**ACTIVITY**
All the data should be repeated exactly. Any image in it is left out.

**SUPPLIED DATA**
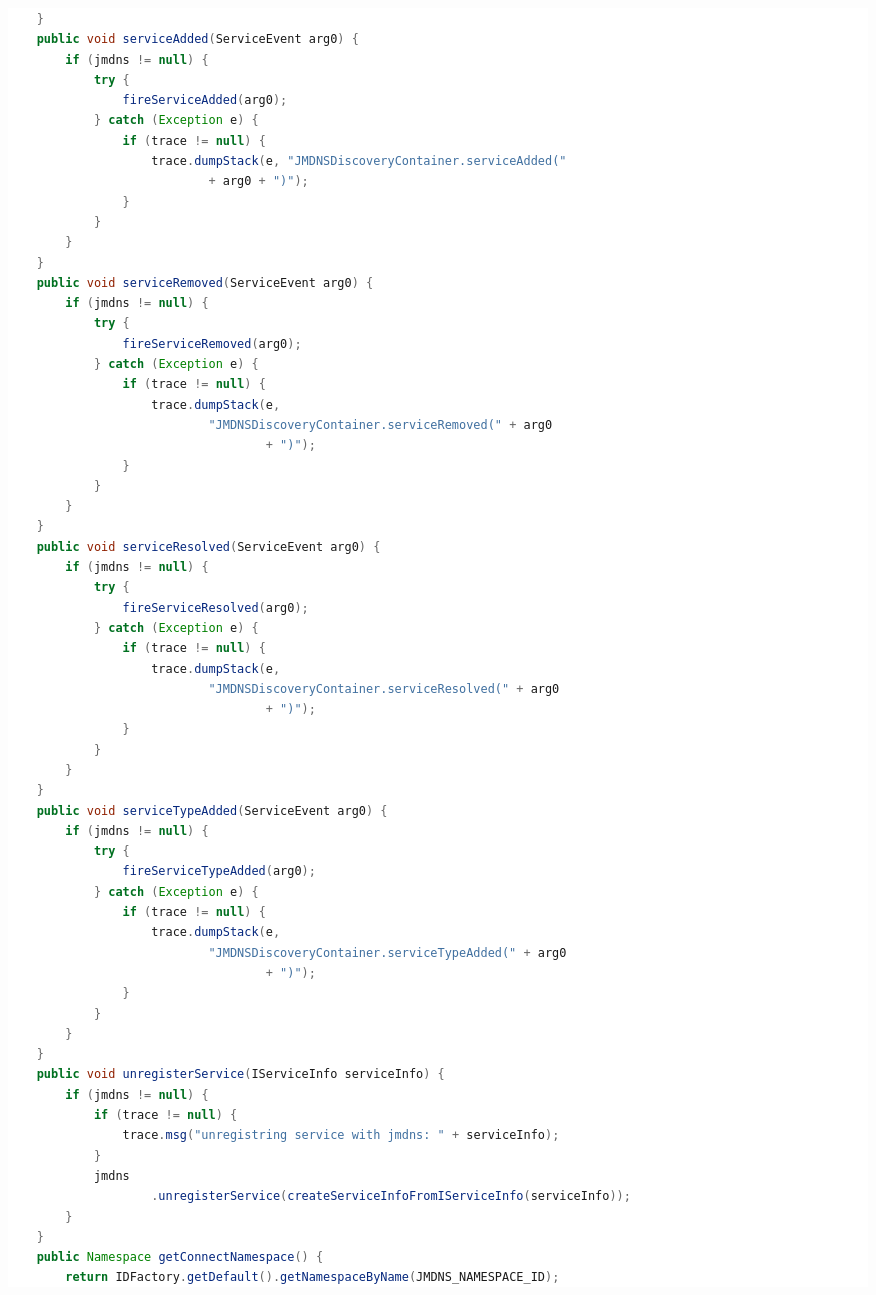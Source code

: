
 ```java
	}
	public void serviceAdded(ServiceEvent arg0) {
		if (jmdns != null) {
			try {
				fireServiceAdded(arg0);
			} catch (Exception e) {
				if (trace != null) {
					trace.dumpStack(e, "JMDNSDiscoveryContainer.serviceAdded("
							+ arg0 + ")");
				}
			}
		}
	}
	public void serviceRemoved(ServiceEvent arg0) {
		if (jmdns != null) {
			try {
				fireServiceRemoved(arg0);
			} catch (Exception e) {
				if (trace != null) {
					trace.dumpStack(e,
							"JMDNSDiscoveryContainer.serviceRemoved(" + arg0
									+ ")");
				}
			}
		}
	}
	public void serviceResolved(ServiceEvent arg0) {
		if (jmdns != null) {
			try {
				fireServiceResolved(arg0);
			} catch (Exception e) {
				if (trace != null) {
					trace.dumpStack(e,
							"JMDNSDiscoveryContainer.serviceResolved(" + arg0
									+ ")");
				}
			}
		}
	}
	public void serviceTypeAdded(ServiceEvent arg0) {
		if (jmdns != null) {
			try {
				fireServiceTypeAdded(arg0);
			} catch (Exception e) {
				if (trace != null) {
					trace.dumpStack(e,
							"JMDNSDiscoveryContainer.serviceTypeAdded(" + arg0
									+ ")");
				}
			}
		}
	}
	public void unregisterService(IServiceInfo serviceInfo) {
		if (jmdns != null) {
			if (trace != null) {
				trace.msg("unregistring service with jmdns: " + serviceInfo);
			}
			jmdns
					.unregisterService(createServiceInfoFromIServiceInfo(serviceInfo));
		}
	}
	public Namespace getConnectNamespace() {
		return IDFactory.getDefault().getNamespaceByName(JMDNS_NAMESPACE_ID);
```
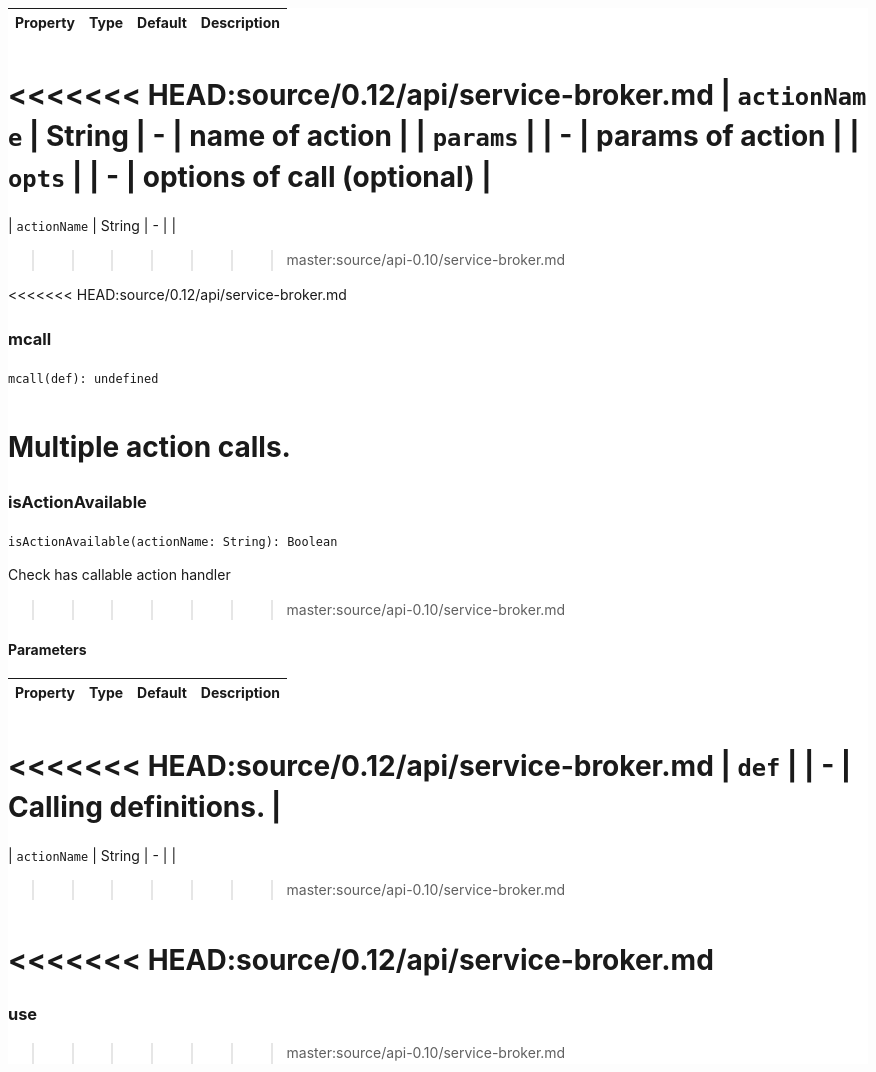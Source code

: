 | Property | Type | Default | Description |
| -------- | ---- | ------- | ----------- |
<<<<<<< HEAD:source/0.12/api/service-broker.md
| `actionName` | String | - | name of action |
| `params` |  | - | params of action |
| `opts` |  | - | options of call (optional) |
=======
| `actionName` | String | - |  |
>>>>>>> master:source/api-0.10/service-broker.md








<<<<<<< HEAD:source/0.12/api/service-broker.md
### mcall



`mcall(def): undefined`

Multiple action calls.
=======
### isActionAvailable



`isActionAvailable(actionName: String): Boolean`

Check has callable action handler
>>>>>>> master:source/api-0.10/service-broker.md


#### Parameters

| Property | Type | Default | Description |
| -------- | ---- | ------- | ----------- |
<<<<<<< HEAD:source/0.12/api/service-broker.md
| `def` |  | - | Calling definitions. |
=======
| `actionName` | String | - |  |




>>>>>>> master:source/api-0.10/service-broker.md




<<<<<<< HEAD:source/0.12/api/service-broker.md
=======
### use
>>>>>>> master:source/api-0.10/service-broker.md
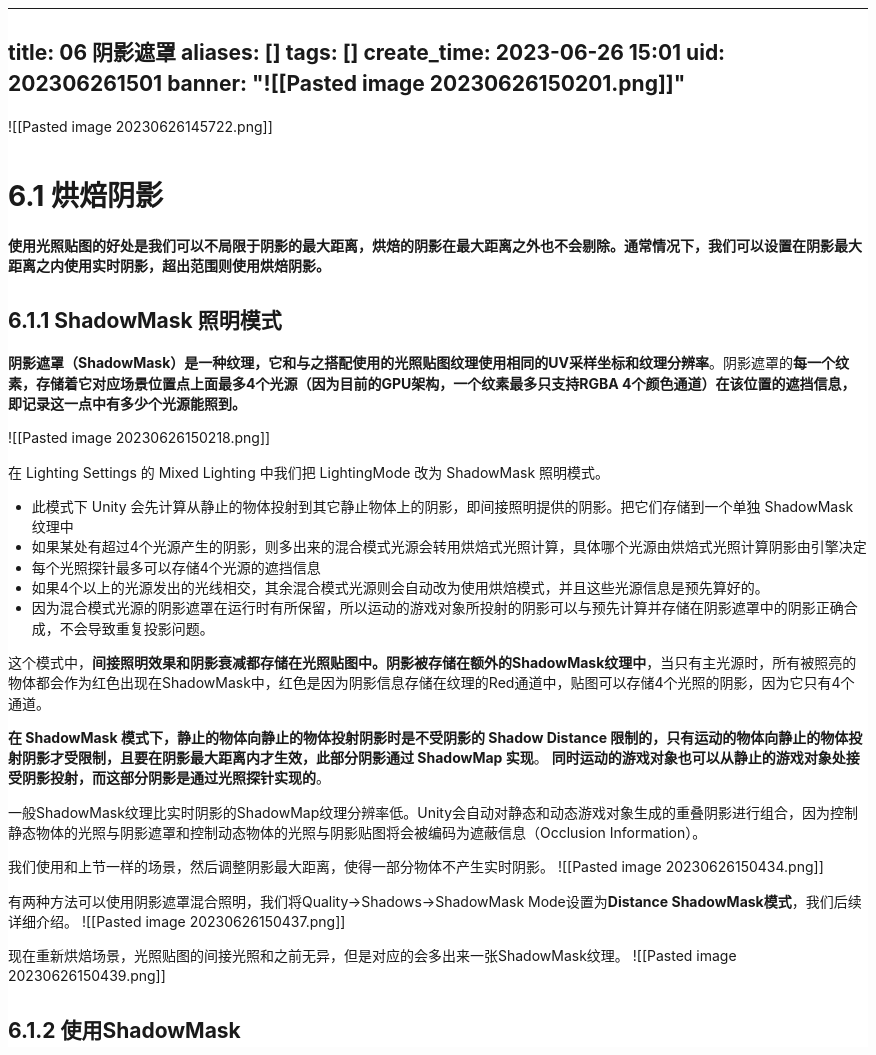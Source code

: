 
---
title: 06 阴影遮罩
aliases: []
tags: []
create_time: 2023-06-26 15:01
uid: 202306261501
banner: "![[Pasted image 20230626150201.png]]"
---

![[Pasted image 20230626145722.png]]

# 6.1 烘焙阴影

**使用光照贴图的好处是我们可以不局限于阴影的最大距离，烘焙的阴影在最大距离之外也不会剔除。通常情况下，我们可以设置在阴影最大距离之内使用实时阴影，超出范围则使用烘焙阴影。**

## 6.1.1 ShadowMask 照明模式

**阴影遮罩（ShadowMask）是一种纹理，它和与之搭配使用的光照贴图纹理使用相同的UV采样坐标和纹理分辨率**。阴影遮罩的**每一个纹素，存储着它对应场景位置点上面最多4个光源（因为目前的GPU架构，一个纹素最多只支持RGBA 4个颜色通道）在该位置的遮挡信息，即记录这一点中有多少个光源能照到。**

![[Pasted image 20230626150218.png]]

在 Lighting Settings 的 Mixed Lighting 中我们把 LightingMode 改为 ShadowMask 照明模式。

- 此模式下 Unity 会先计算从静止的物体投射到其它静止物体上的阴影，即间接照明提供的阴影。把它们存储到一个单独 ShadowMask 纹理中
- 如果某处有超过4个光源产生的阴影，则多出来的混合模式光源会转用烘焙式光照计算，具体哪个光源由烘焙式光照计算阴影由引擎决定
- 每个光照探针最多可以存储4个光源的遮挡信息
- 如果4个以上的光源发出的光线相交，其余混合模式光源则会自动改为使用烘焙模式，并且这些光源信息是预先算好的。
- 因为混合模式光源的阴影遮罩在运行时有所保留，所以运动的游戏对象所投射的阴影可以与预先计算并存储在阴影遮罩中的阴影正确合成，不会导致重复投影问题。

这个模式中，**间接照明效果和阴影衰减都存储在光照贴图中。阴影被存储在额外的ShadowMask纹理中**，当只有主光源时，所有被照亮的物体都会作为红色出现在ShadowMask中，红色是因为阴影信息存储在纹理的Red通道中，贴图可以存储4个光照的阴影，因为它只有4个通道。

**在 ShadowMask 模式下，静止的物体向静止的物体投射阴影时是不受阴影的 Shadow Distance 限制的，只有运动的物体向静止的物体投射阴影才受限制，且要在阴影最大距离内才生效，此部分阴影通过 ShadowMap 实现**。
**同时运动的游戏对象也可以从静止的游戏对象处接受阴影投射，而这部分阴影是通过光照探针实现的**。

一般ShadowMask纹理比实时阴影的ShadowMap纹理分辨率低。Unity会自动对静态和动态游戏对象生成的重叠阴影进行组合，因为控制静态物体的光照与阴影遮罩和控制动态物体的光照与阴影贴图将会被编码为遮蔽信息（Occlusion Information）。

我们使用和上节一样的场景，然后调整阴影最大距离，使得一部分物体不产生实时阴影。
![[Pasted image 20230626150434.png]]

​有两种方法可以使用阴影遮罩混合照明，我们将Quality->Shadows->ShadowMask Mode设置为**Distance ShadowMask模式**，我们后续详细介绍。
![[Pasted image 20230626150437.png]]


​现在重新烘焙场景，光照贴图的间接光照和之前无异，但是对应的会多出来一张ShadowMask纹理。
![[Pasted image 20230626150439.png]]


## ​6.1.2 使用ShadowMask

**RESULT OF THE EXERCISE**
Source code

:
 ```java
	}
	public void serviceAdded(ServiceEvent arg0) {
		if (jmdns != null) {
			try {
				fireServiceAdded(arg0);
			} catch (Exception e) {
				if (trace != null) {
					trace.dumpStack(e, "JMDNSDiscoveryContainer.serviceAdded("
							+ arg0 + ")");
				}
			}
		}
	}
	public void serviceRemoved(ServiceEvent arg0) {
		if (jmdns != null) {
			try {
				fireServiceRemoved(arg0);
			} catch (Exception e) {
				if (trace != null) {
					trace.dumpStack(e,
							"JMDNSDiscoveryContainer.serviceRemoved(" + arg0
									+ ")");
				}
			}
		}
	}
	public void serviceResolved(ServiceEvent arg0) {
		if (jmdns != null) {
			try {
				fireServiceResolved(arg0);
			} catch (Exception e) {
				if (trace != null) {
					trace.dumpStack(e,
							"JMDNSDiscoveryContainer.serviceResolved(" + arg0
									+ ")");
				}
			}
		}
	}
	public void serviceTypeAdded(ServiceEvent arg0) {
		if (jmdns != null) {
			try {
				fireServiceTypeAdded(arg0);
			} catch (Exception e) {
				if (trace != null) {
					trace.dumpStack(e,
							"JMDNSDiscoveryContainer.serviceTypeAdded(" + arg0
									+ ")");
				}
			}
		}
	}
	public void unregisterService(IServiceInfo serviceInfo) {
		if (jmdns != null) {
			if (trace != null) {
				trace.msg("unregistring service with jmdns: " + serviceInfo);
			}
			jmdns
					.unregisterService(createServiceInfoFromIServiceInfo(serviceInfo));
		}
	}
	public Namespace getConnectNamespace() {
		return IDFactory.getDefault().getNamespaceByName(JMDNS_NAMESPACE_ID);
```
Source code

: | Property | Type | Default | Description |
| -------- | ---- | ------- | ----------- |
<<<<<<< HEAD:source/0.12/api/service-broker.md
| `actionName` | String | - | name of action |
| `params` |  | - | params of action |
| `opts` |  | - | options of call (optional) |
=======
| `actionName` | String | - |  |
>>>>>>> master:source/api-0.10/service-broker.md








<<<<<<< HEAD:source/0.12/api/service-broker.md
### mcall



`mcall(def): undefined`

Multiple action calls.
=======
### isActionAvailable



`isActionAvailable(actionName: String): Boolean`

Check has callable action handler
>>>>>>> master:source/api-0.10/service-broker.md


#### Parameters

| Property | Type | Default | Description |
| -------- | ---- | ------- | ----------- |
<<<<<<< HEAD:source/0.12/api/service-broker.md
| `def` |  | - | Calling definitions. |
=======
| `actionName` | String | - |  |




>>>>>>> master:source/api-0.10/service-broker.md




<<<<<<< HEAD:source/0.12/api/service-broker.md
=======
### use
>>>>>>> master:source/api-0.10/service-broker.md
Source code

: 
---
title: 06 阴影遮罩
aliases: []
tags: []
create_time: 2023-06-26 15:01
uid: 202306261501
banner: "![[Pasted image 20230626150201.png]]"
---

![[Pasted image 20230626145722.png]]

# 6.1 烘焙阴影

**使用光照贴图的好处是我们可以不局限于阴影的最大距离，烘焙的阴影在最大距离之外也不会剔除。通常情况下，我们可以设置在阴影最大距离之内使用实时阴影，超出范围则使用烘焙阴影。**

## 6.1.1 ShadowMask 照明模式

**阴影遮罩（ShadowMask）是一种纹理，它和与之搭配使用的光照贴图纹理使用相同的UV采样坐标和纹理分辨率**。阴影遮罩的**每一个纹素，存储着它对应场景位置点上面最多4个光源（因为目前的GPU架构，一个纹素最多只支持RGBA 4个颜色通道）在该位置的遮挡信息，即记录这一点中有多少个光源能照到。**

![[Pasted image 20230626150218.png]]

在 Lighting Settings 的 Mixed Lighting 中我们把 LightingMode 改为 ShadowMask 照明模式。

- 此模式下 Unity 会先计算从静止的物体投射到其它静止物体上的阴影，即间接照明提供的阴影。把它们存储到一个单独 ShadowMask 纹理中
- 如果某处有超过4个光源产生的阴影，则多出来的混合模式光源会转用烘焙式光照计算，具体哪个光源由烘焙式光照计算阴影由引擎决定
- 每个光照探针最多可以存储4个光源的遮挡信息
- 如果4个以上的光源发出的光线相交，其余混合模式光源则会自动改为使用烘焙模式，并且这些光源信息是预先算好的。
- 因为混合模式光源的阴影遮罩在运行时有所保留，所以运动的游戏对象所投射的阴影可以与预先计算并存储在阴影遮罩中的阴影正确合成，不会导致重复投影问题。

这个模式中，**间接照明效果和阴影衰减都存储在光照贴图中。阴影被存储在额外的ShadowMask纹理中**，当只有主光源时，所有被照亮的物体都会作为红色出现在ShadowMask中，红色是因为阴影信息存储在纹理的Red通道中，贴图可以存储4个光照的阴影，因为它只有4个通道。

**在 ShadowMask 模式下，静止的物体向静止的物体投射阴影时是不受阴影的 Shadow Distance 限制的，只有运动的物体向静止的物体投射阴影才受限制，且要在阴影最大距离内才生效，此部分阴影通过 ShadowMap 实现**。
**同时运动的游戏对象也可以从静止的游戏对象处接受阴影投射，而这部分阴影是通过光照探针实现的**。

一般ShadowMask纹理比实时阴影的ShadowMap纹理分辨率低。Unity会自动对静态和动态游戏对象生成的重叠阴影进行组合，因为控制静态物体的光照与阴影遮罩和控制动态物体的光照与阴影贴图将会被编码为遮蔽信息（Occlusion Information）。

我们使用和上节一样的场景，然后调整阴影最大距离，使得一部分物体不产生实时阴影。
![[Pasted image 20230626150434.png]]

​有两种方法可以使用阴影遮罩混合照明，我们将Quality->Shadows->ShadowMask Mode设置为**Distance ShadowMask模式**，我们后续详细介绍。
![[Pasted image 20230626150437.png]]


​现在重新烘焙场景，光照贴图的间接光照和之前无异，但是对应的会多出来一张ShadowMask纹理。
![[Pasted image 20230626150439.png]]


## ​6.1.2 使用ShadowMask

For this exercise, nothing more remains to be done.